SecBI’s unique technology is based on unsupervised machine learning algorithms that continuously analyze the massive amount of network security log data for hidden and unknown security incidents.
How does your solution deal with false positives?
Security teams still base their work on alerts. Whenever a potential threat matches a certain signature or rule, they have to start an investigation process and connect the dots between the alert and a lot of additional data, just to answer the question, “Is this real malicious activity, and if so, who does it affect?” In many cases, security teams spend serious amounts of time chasing what turns out to be false positives. SecBI’s proprietary engine analyzes the network security log data, and groups events that are significantly correlated and unique in their behavior into distinctive clusters. Once the detection process is cluster-wide, we can ensure detection of weak or hidden signals, which lead to more accurate detection and less false positives.
Who is your solution mostly suitable for?
The customers we target are medium-large enterprises such as financial institutions, retail companies, telcos and healthcare organizations. It is important to note that our solution is easily and instantly deployed, with no additional appliances or agents. Because it analyzes log data that is already available in the organization, deployment is effortless and requires no changes to the network infrastructure in order to deliver immediate results.
On your website, it is stated that your solution can detect threats that other tools miss. How do you do that?
Our main advantage is in grouping “breadcrumbs” of data to clusters, which improves the signal-to-noise ratio for better detection of malicious activity. Detection means you’re always trying to identify something with enough confidence to pass a certain threshold. If the threshold is too low, the alerts are false. When you do that based on a discrete activity, a single user, or when you see it based on a pre-configured rule, you need high confidence to be sure that a specific activity is malicious, this results in missing complex and stealthy attacks. Our solution conducts behavioral clustering, grouping together any communication that the compromised device has with the malicious infrastructure. The SecBI solution is thus able to perform cluster-wide detection,, resulting in a much more accurate and faster ability to detect malicious behavior. Cluster-wide detection also means that the security analyst will see a comprehensive attack description, providing the complete picture to mitigate the threat completely. Whenever we find a malicious incident, we observe that less than 10% of the forensic evidence is detected and identified by other vendors. The remaining 90% is totally under the radar and looks like normal communication, and a full 90% of infected users go unidentified.
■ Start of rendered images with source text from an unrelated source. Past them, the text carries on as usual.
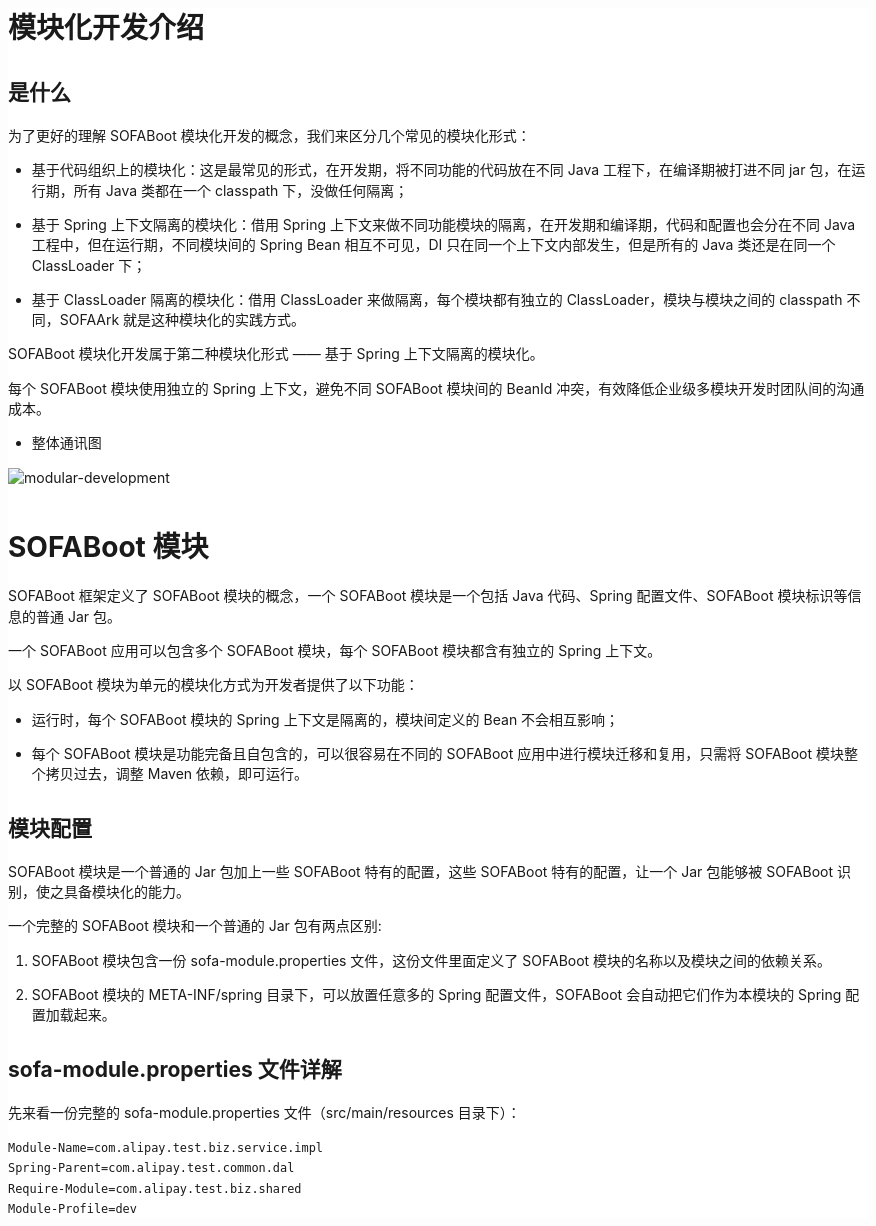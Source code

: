 # 模块化开发介绍

## 是什么

为了更好的理解 SOFABoot 模块化开发的概念，我们来区分几个常见的模块化形式：

- 基于代码组织上的模块化：这是最常见的形式，在开发期，将不同功能的代码放在不同 Java 工程下，在编译期被打进不同 jar 包，在运行期，所有 Java 类都在一个 classpath 下，没做任何隔离；

- 基于 Spring 上下文隔离的模块化：借用 Spring 上下文来做不同功能模块的隔离，在开发期和编译期，代码和配置也会分在不同 Java 工程中，但在运行期，不同模块间的 Spring Bean 相互不可见，DI 只在同一个上下文内部发生，但是所有的 Java 类还是在同一个 ClassLoader 下；

- 基于 ClassLoader 隔离的模块化：借用 ClassLoader 来做隔离，每个模块都有独立的 ClassLoader，模块与模块之间的 classpath 不同，SOFAArk 就是这种模块化的实践方式。

SOFABoot 模块化开发属于第二种模块化形式 —— 基于 Spring 上下文隔离的模块化。

每个 SOFABoot 模块使用独立的 Spring 上下文，避免不同 SOFABoot 模块间的 BeanId 冲突，有效降低企业级多模块开发时团队间的沟通成本。

- 整体通讯图

![modular-development](https://www.sofastack.tech/projects/sofa-boot/modular-development/modular-development.png)

# SOFABoot 模块

SOFABoot 框架定义了 SOFABoot 模块的概念，一个 SOFABoot 模块是一个包括 Java 代码、Spring 配置文件、SOFABoot 模块标识等信息的普通 Jar 包。

一个 SOFABoot 应用可以包含多个 SOFABoot 模块，每个 SOFABoot 模块都含有独立的 Spring 上下文。

以 SOFABoot 模块为单元的模块化方式为开发者提供了以下功能：

- 运行时，每个 SOFABoot 模块的 Spring 上下文是隔离的，模块间定义的 Bean 不会相互影响；

- 每个 SOFABoot 模块是功能完备且自包含的，可以很容易在不同的 SOFABoot 应用中进行模块迁移和复用，只需将 SOFABoot 模块整个拷贝过去，调整 Maven 依赖，即可运行。

## 模块配置

SOFABoot 模块是一个普通的 Jar 包加上一些 SOFABoot 特有的配置，这些 SOFABoot 特有的配置，让一个 Jar 包能够被 SOFABoot 识别，使之具备模块化的能力。

一个完整的 SOFABoot 模块和一个普通的 Jar 包有两点区别:

1. SOFABoot 模块包含一份 sofa-module.properties 文件，这份文件里面定义了 SOFABoot 模块的名称以及模块之间的依赖关系。

2. SOFABoot 模块的 META-INF/spring 目录下，可以放置任意多的 Spring 配置文件，SOFABoot 会自动把它们作为本模块的 Spring 配置加载起来。

## sofa-module.properties 文件详解

先来看一份完整的 sofa-module.properties 文件（src/main/resources 目录下）：

```properties
Module-Name=com.alipay.test.biz.service.impl
Spring-Parent=com.alipay.test.common.dal
Require-Module=com.alipay.test.biz.shared
Module-Profile=dev
```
In your opinion, what is the biggest problem in the cyber world today? And how can it be solved?
There has been a shift in the way attackers operate, with sophisticated tools and services available at very low cost. We know that attacks exist in organizations long before they are detected, sometimes even years. Even when detected, there is a long period during which the organization runs investigations to understand the scope of an attack. This can take months and, in some cases, the full scope is never actually revealed. CISOs need to reconsider their security strategies and adapt their organizations’ security measures accordingly. Full scope detection of incidents ensures that attacks are fully detected in a timely manner, causing minimal damage to the organization and leaving the attackers empty handed.